I recall this film on "Lunchroom Manners" as one I saw in school. I also recall Pee Wee Herman using part of it in one of his shows. Watching "Mr. Bungle" in school settings today reminds me of my own school and the kids look like a lot I did then and my fellow students. Since I have no film and video of my own early days, these are like home movies.







I can imagine teachers in the late 1940s and 1950s showing in a health class films like the 1951  "Going Steady." (It doesn't portray going steady as a good idea.) And I'm not sure how teenagers in 1949 would have viewed the tips in Dating Do's and Don'ts. These were made by Coronet Instructional Films, which produced hundreds of films for the school market.

Public domain films from the Library of Congress Prelinger Archive and Archive.org can be a real trip down memory lane for people who came of age in the 1940s through the 1970s.

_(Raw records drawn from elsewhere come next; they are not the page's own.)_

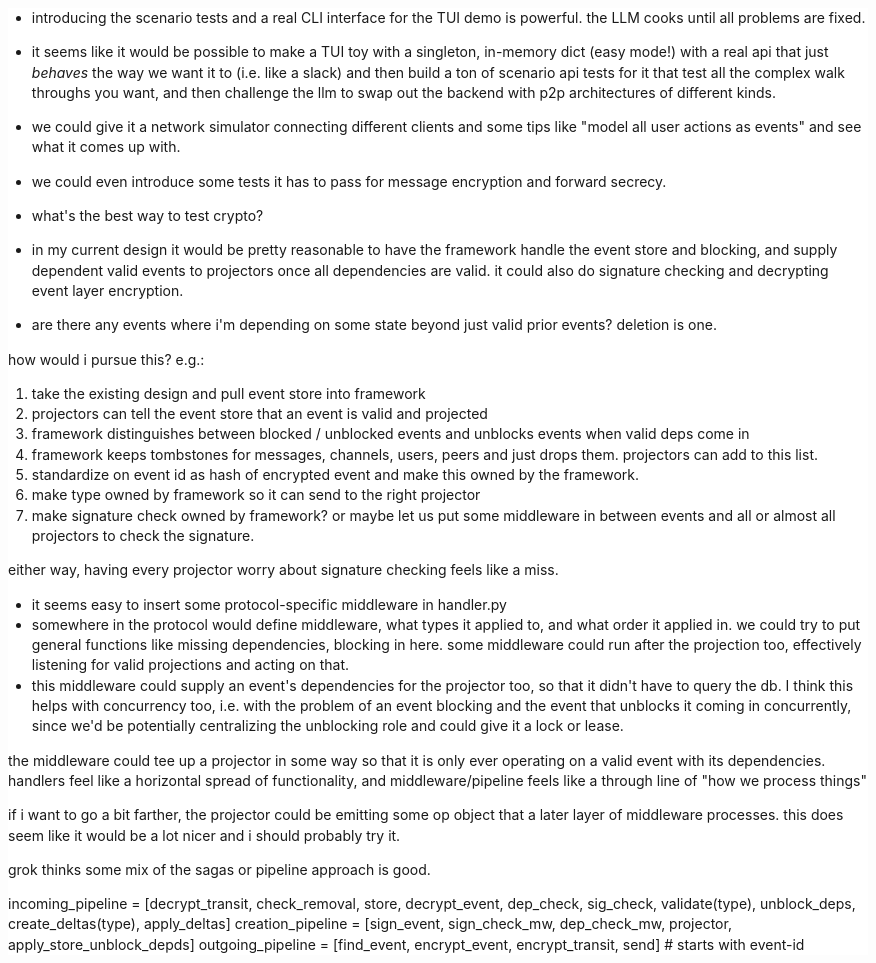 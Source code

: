 - introducing the scenario tests and a real CLI interface for the TUI demo is powerful. the LLM cooks until all problems are fixed.

- it seems like it would be possible to make a TUI toy with a singleton, in-memory dict (easy mode!) with a real api that just *behaves* the way we want it to (i.e. like a slack) and then build a ton of scenario api tests for it that test all the complex walk throughs you want, and then challenge the llm to swap out the backend with p2p architectures of different kinds. 
- we could give it a network simulator connecting different clients and some tips like "model all user actions as events" and see what it comes up with.
- we could even introduce some tests it has to pass for message encryption and forward secrecy. 
- what's the best way to test crypto? 

- in my current design it would be pretty reasonable to have the framework handle the event store and blocking, and supply dependent valid events to projectors once all dependencies are valid. it could also do signature checking and decrypting event layer encryption.
- are there any events where i'm depending on some state beyond just valid prior events? deletion is one. 

how would i pursue this? e.g.:

1. take the existing design and pull event store into framework
2. projectors can tell the event store that an event is valid and projected
3. framework distinguishes between blocked / unblocked events and unblocks events when valid deps come in
4. framework keeps tombstones for messages, channels, users, peers and just drops them. projectors can add to this list. 
5. standardize on event id as hash of encrypted event and make this owned by the framework. 
6. make type owned by framework so it can send to the right projector
7. make signature check owned by framework? or maybe let us put some middleware in between events and all or almost all projectors to check the signature. 

either way, having every projector worry about signature checking feels like a miss. 

- it seems easy to insert some protocol-specific middleware in handler.py
- somewhere in the protocol would define middleware, what types it applied to, and what order it applied in. we could try to put general functions like missing dependencies, blocking in here. some middleware could run after the projection too, effectively listening for valid projections and acting on that.
- this middleware could supply an event's dependencies for the projector too, so that it didn't have to query the db. I think this helps with concurrency too, i.e. with the problem of an event blocking and the event that unblocks it coming in concurrently, since we'd be potentially centralizing the unblocking role and could give it a lock or lease.

the middleware could tee up a projector in some way so that it is only ever operating on a valid event with its dependencies.
handlers feel like a horizontal spread of functionality, and middleware/pipeline feels like a through line of "how we process things"  

if i want to go a bit farther, the projector could be emitting some op object that a later layer of middleware processes. this does seem like it would be a lot nicer and i should probably try it. 

grok thinks some mix of the sagas or pipeline approach is good. 

incoming_pipeline = [decrypt_transit, check_removal, store, decrypt_event, dep_check, sig_check, validate(type), unblock_deps, create_deltas(type), apply_deltas]
creation_pipeline = [sign_event, sign_check_mw, dep_check_mw, projector, apply_store_unblock_depds]
outgoing_pipeline = [find_event, encrypt_event, encrypt_transit, send] # starts with event-id
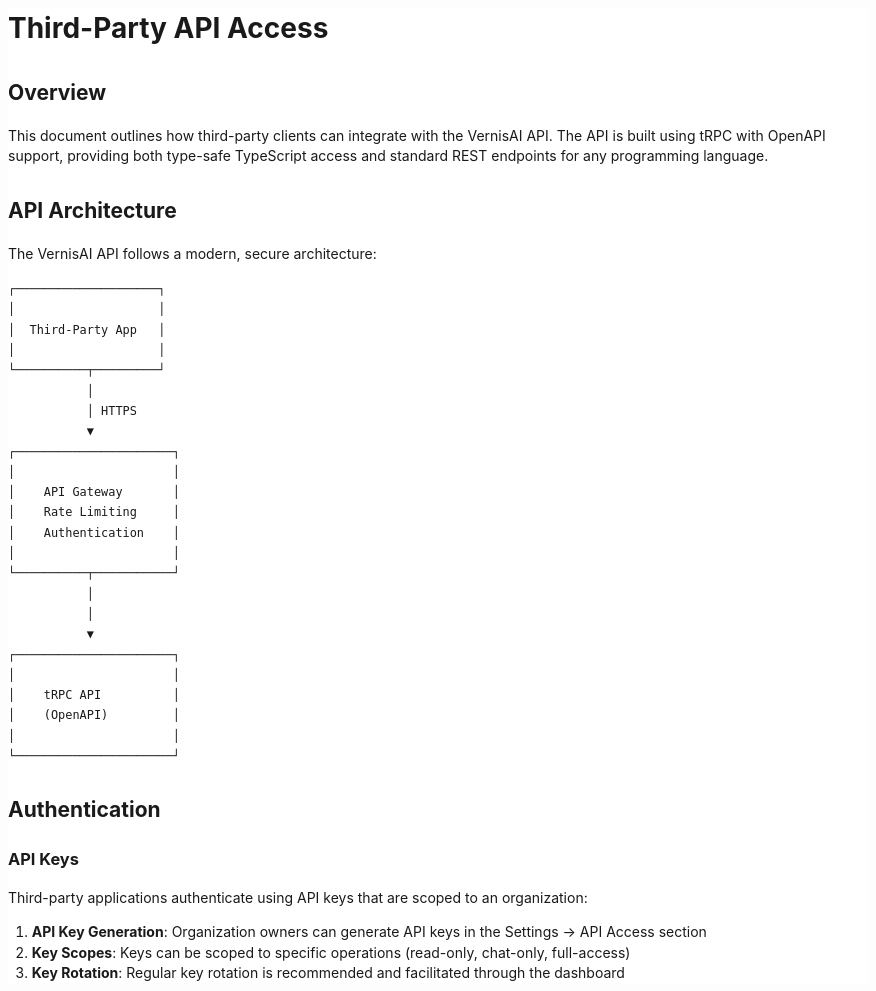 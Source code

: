 # Third-Party API Access

## Overview

This document outlines how third-party clients can integrate with the VernisAI API. The API is built using tRPC with OpenAPI support, providing both type-safe TypeScript access and standard REST endpoints for any programming language.

## API Architecture

The VernisAI API follows a modern, secure architecture:

```
┌────────────────────┐
│                    │
│  Third-Party App   │
│                    │
└──────────┬─────────┘
           │
           │ HTTPS
           ▼
┌──────────────────────┐
│                      │
│    API Gateway       │
│    Rate Limiting     │
│    Authentication    │
│                      │
└──────────┬───────────┘
           │
           │
           ▼
┌──────────────────────┐
│                      │
│    tRPC API          │
│    (OpenAPI)         │
│                      │
└──────────────────────┘
```

## Authentication

### API Keys

Third-party applications authenticate using API keys that are scoped to an organization:

1. **API Key Generation**: Organization owners can generate API keys in the Settings → API Access section
2. **Key Scopes**: Keys can be scoped to specific operations (read-only, chat-only, full-access)
3. **Key Rotation**: Regular key rotation is recommended and facilitated through the dashboard
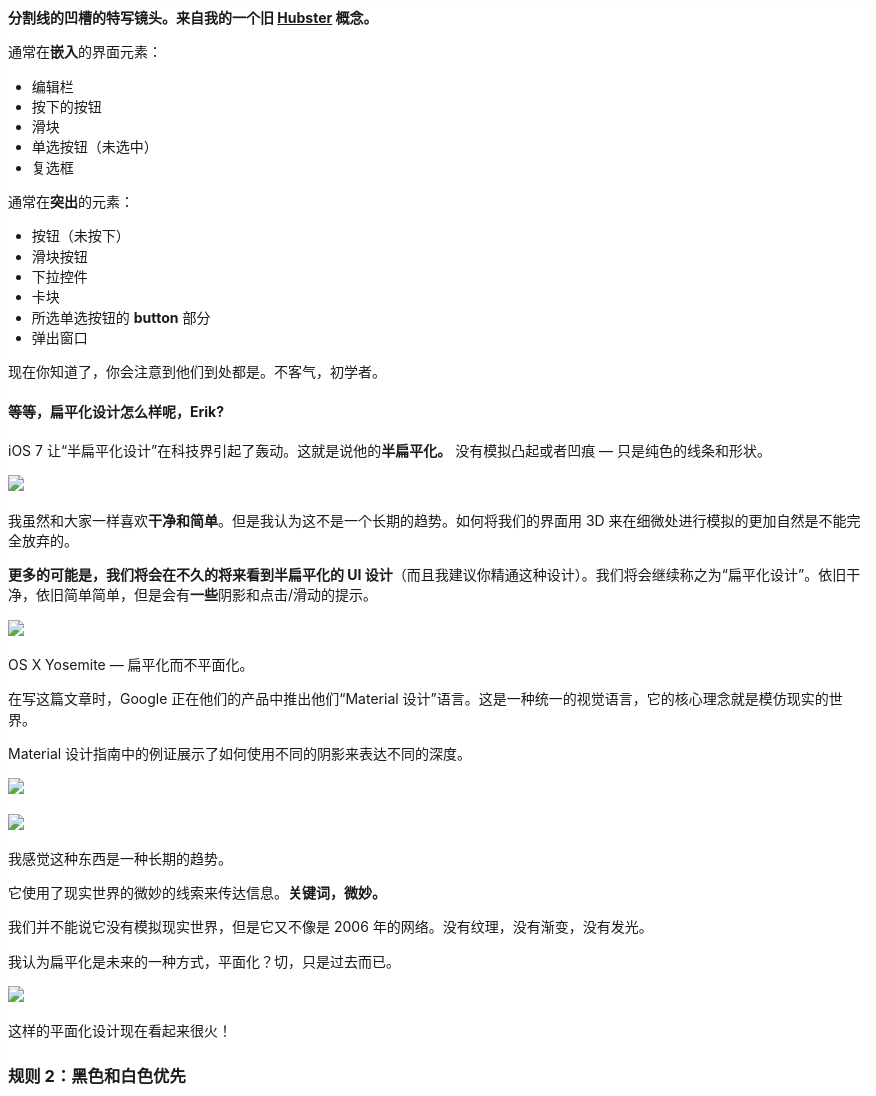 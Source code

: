 **分割线的凹槽的特写镜头。来自我的一个旧 [Hubster](http://hubster.tv/) 概念。**

通常在**嵌入**的界面元素：

*   编辑栏
*   按下的按钮
*   滑块
*   单选按钮（未选中）
*   复选框

通常在**突出**的元素：

*   按钮（未按下）
*   滑块按钮
*   下拉控件
*   卡块
*   所选单选按钮的 **button** 部分
*   弹出窗口

现在你知道了，你会注意到他们到处都是。不客气，初学者。

#### 等等，扁平化设计怎么样呢，Erik?

iOS 7 让“半扁平化设计”在科技界引起了轰动。这就是说他的**半扁平化。** 没有模拟凸起或者凹痕 — 只是纯色的线条和形状。

![](https://cdn-images-1.medium.com/max/800/1*YAB8zDDxCmvegvxCu7d8kw.png)

我虽然和大家一样喜欢**干净和简单**。但是我认为这不是一个长期的趋势。如何将我们的界面用 3D 来在细微处进行模拟的更加自然是不能完全放弃的。

**更多的可能是，我们将会在不久的将来看到半扁平化的 UI 设计**（而且我建议你精通这种设计）。我们将会继续称之为“扁平化设计”。依旧干净，依旧简单简单，但是会有**一些**阴影和点击/滑动的提示。

![](https://cdn-images-1.medium.com/max/800/1*gWvCSNxqNjyYaq4IF31ZhQ.png)

OS X Yosemite — 扁平化而不平面化。

在写这篇文章时，Google 正在他们的产品中推出他们“Material 设计”语言。这是一种统一的视觉语言，它的核心理念就是模仿现实的世界。

Material 设计指南中的例证展示了如何使用不同的阴影来表达不同的深度。

![](https://cdn-images-1.medium.com/max/800/1*TtuBo6cCUTyP8XIYGSrIyg.png)

![](https://cdn-images-1.medium.com/max/400/1*sHg3HCEciqqAk1xE8qMrdg.png)

我感觉这种东西是一种长期的趋势。

它使用了现实世界的微妙的线索来传达信息。**关键词，微妙。**

我们并不能说它没有模拟现实世界，但是它又不像是 2006 年的网络。没有纹理，没有渐变，没有发光。

我认为扁平化是未来的一种方式，平面化？切，只是过去而已。

![](https://cdn-images-1.medium.com/max/800/1*Zqcjyz-oIqZZojyYyWVl2Q.png)

这样的平面化设计现在看起来很火！

### 规则 2：黑色和白色优先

But the films I saw in school that left the biggest impression on me were the ones about science. Many of them were well made and from Hollywood producers and studios. I vividly recall "Our Mr. Sun," a film directed by Frank Capra who is best known for It's a Wonderful Life, Mr. Smith Goes to Washington and many others.





That film launched the Bell System Science series. My father worked at Bell Labs in New Jersey then, so I thought then that he might have had some vague connection to these films (he didn't). It was the time time of the space race with Russia and an early version of STEM education that we all needed to know more about science. My father was determined I would be the first in the family to attend college and really wanted me to become an engineer.

With animation and live action, "Our Mr. Sun" was really well-made for the time. Capra had been producing documentaries for the Army during WWII such as the Why We Fight series and this documentary side business continued after the war. I know I saw that film multiple times in school, but this Technicolor beauty was originally telecast in 1956 and 1957 to 9 million homes and then some 600 16mm prints were distributed to schools and community organizations through the Bell Telephone System film libraries.

Another film I recall was on the atom. I grew up in that "atomic age" when the fear of nuclear war was very real. The film I recall was produced by Walt Disney Educational Media. Walt Disney began hosting his own television show for ABC in 1954. In exchange for a weekly hour-long Disney television program, ABC was funding some of the construction of Disneyland. The show was originally named Disneyland but went through later incarnations as Walt Disney Presents, Walt Disney's Wonderful World of Color, The Wonderful World of Disney etc. All in all they ran for an amazing 54 years.

The "Our Friend the Atom" was a pro-nuclear energy film but it did compare atomic energy to a genie in a bottle, both of which are capable of doing good and evil.







Not all the films were about hard science and another one I recall must have had some impact on my decision to go into the humanities and major in English. Another from the Bell Science series produced by Frank Capra was "Alphabet Conspiracy" which was the story of the science of language and linguistics. The premise was a plot to destroy the alphabet and all language and it featured the very odd Hans Conried.

The growth of television after WWII scared many parents and educators. Kids were watching a lot of TV and, like film and comic books before it, the fear was that it would rot their minds. The same cry was heard with videogames, the Internet and now with smartphones, which contain all those formats.

I wrote my Master's thesis on the influence of television on children in regard to violence and isolation. There is no doubt that all this media influenced several generations, but I'm not sure that it rotted any brains. I suspect it inspired many kids.